Getroud met rugby is a South African television series which premiered on kykNET on 7 April 2009. It was marketed as an Afrikaans-language version of the British television show Footballers' Wives; the title literally translates to English as Married To Rugby. The series is one of the most watched drama-series on KykNET. The series aired its last episode on the 30 of September 2022 after 7 successful seasons.

Summary
Getroud met rugby is a drama revolving around four stars of a Johannesburg rugby team and their wives as they become involved in various interconnected scandals.

Production
Getroud met Rugby was developed by Deon Opperman with his ex-wife, actress Hanli Rolfes-Opperman, who is also part of the main cast. Most of the actors on the show are well-respected Afrikaans actors.

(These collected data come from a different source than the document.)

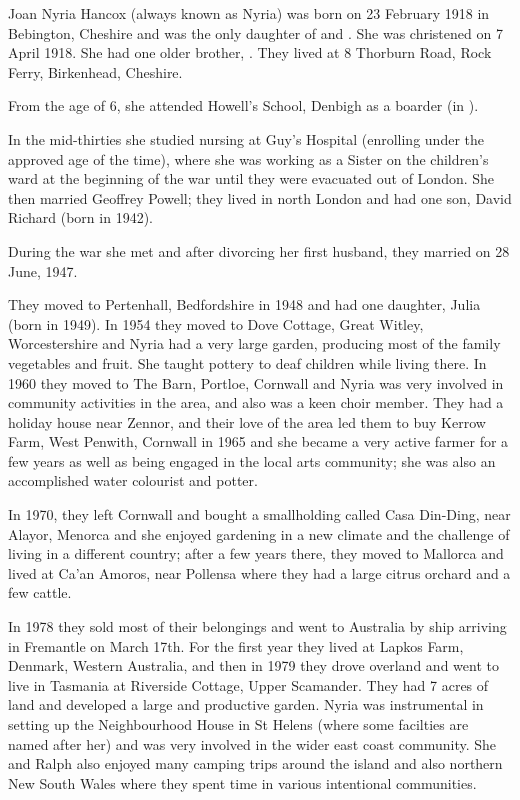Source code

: 
Joan Nyria Hancox (always known as Nyria) was born on 23 February 1918 in Bebington, Cheshire\cite{BMDIndex_JoanNyriaHancox_birth} and was the only daughter of  and .\cite{NyriaBirth} She was christened on 7 April 1918.\cite{NyriaChristening} She had one older brother, .
They lived at 8 Thorburn Road, Rock Ferry, Birkenhead, Cheshire.

From the age of 6, she attended Howell's School, Denbigh as a boarder (in ).\cite{OralHistoryJDB2008}

In the mid-thirties she studied nursing at Guy's Hospital (enrolling under the approved age of the time),  where she was working  as a Sister on the children's ward at the beginning of the war until they were evacuated out of London. She then married Geoffrey Powell; they lived in north London and had one son, David Richard (born in 1942).

During the war she met  and after divorcing her first husband, they married on 28 June, 1947.\cite{MarriageCertRalphDentonBarkerJoanNyriaPowell}

They moved to Pertenhall, Bedfordshire in 1948 and had one daughter, Julia (born in 1949).  In 1954 they moved to Dove Cottage, Great Witley, Worcestershire and Nyria had a very large garden, producing most of the family vegetables and fruit. She taught pottery to deaf children while living there.  In 1960 they moved to The Barn, Portloe, Cornwall and Nyria was very involved in community activities in the area, and also was a keen choir member.  They had a holiday house near Zennor, and their love of the area led them to buy Kerrow Farm, West Penwith, Cornwall in 1965 and she became a very active farmer for a few years as well as being engaged in the local arts community; she was also an accomplished water colourist and potter.

In 1970, they left Cornwall and  bought a smallholding called Casa Din-Ding, near Alayor, Menorca and she enjoyed  gardening in  a new climate and the challenge of living in a different country;  after a few years there, they moved to Mallorca and lived at Ca'an Amoros, near Pollensa where they had a large citrus orchard and a few cattle.  

In 1978 they sold most of their belongings and went to Australia by ship arriving in Fremantle on March 17th.  For the first year they lived at Lapkos Farm, Denmark, Western Australia, and then in 1979 they drove overland and went to live in Tasmania at Riverside Cottage, Upper Scamander. They had 7 acres of land and developed a large and productive garden. Nyria was instrumental in setting up the Neighbourhood House in St Helens (where some facilties are named after her)  and was very involved in the wider east coast community.  She and Ralph also enjoyed many camping trips around the island and also northern New South Wales where they spent time in various intentional communities. 

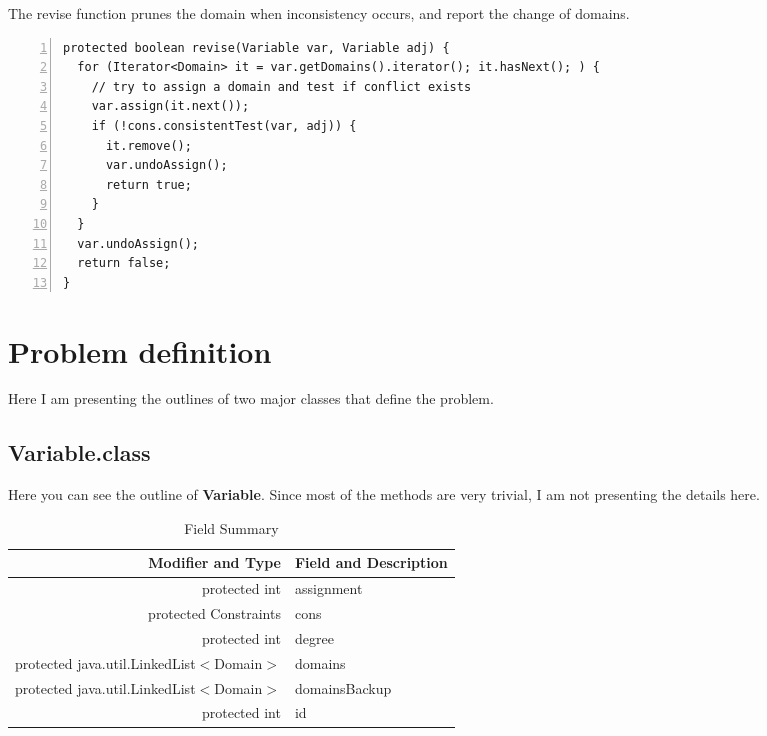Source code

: \documentclass{article}
\begin{document}
The revise function prunes the domain when inconsistency occurs, and report the change of domains.

\begin{lstlisting}[numbers=left, caption=CSPsolver.class]   
protected boolean revise(Variable var, Variable adj) {
  for (Iterator<Domain> it = var.getDomains().iterator(); it.hasNext(); ) {
    // try to assign a domain and test if conflict exists
    var.assign(it.next());
    if (!cons.consistentTest(var, adj)) {
      it.remove();
      var.undoAssign();
      return true;
    }
  }
  var.undoAssign();
  return false;
}
\end{lstlisting}














\clearpage
\section{Problem definition}
Here I am presenting the outlines of two major classes that define the problem.

\subsection{Variable.class}

Here you can see the outline of \textbf{Variable}. Since most of the methods are very trivial, I am not presenting the details here.



\begin{table}[h]
\begin{center}
  \begin{tabular}{ |r | l | }
    \hline
    Modifier and Type & Field and Description \\ \hline
    protected int &	assignment                          \\ \hline
protected Constraints &	cons                            \\ \hline
protected int &	degree                                  \\ \hline
protected java.util.LinkedList$<$Domain$>$ &	domains       \\ \hline
protected java.util.LinkedList$<$Domain$>$ &	domainsBackup \\ \hline
protected int &	id \\ \hline

  \end{tabular}
\caption{Field Summary}
\end{center}
\end{table}
\end{document}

Cast members Ivan Botha and Altus Theart appeared in the film Bakgat in 2008 in which rugby was also the integral plot point.

The series was shot on location in Johannesburg and Krugersdorp on a schedule divided into two segments, the first from 29 September – 20 December 2008, and the second from March to May 2009. The crew utilized Sony EX3 High Definition cameras. Post-production was handled by The Film Factory, a post-production house in Johannesburg.

Hiatus
From the end of 2010 to March 2012 the show was on a hiatus due to the filming of the movie Getroud met Rugby: Die Onvertelde Storie. Filming resumed in March 2012.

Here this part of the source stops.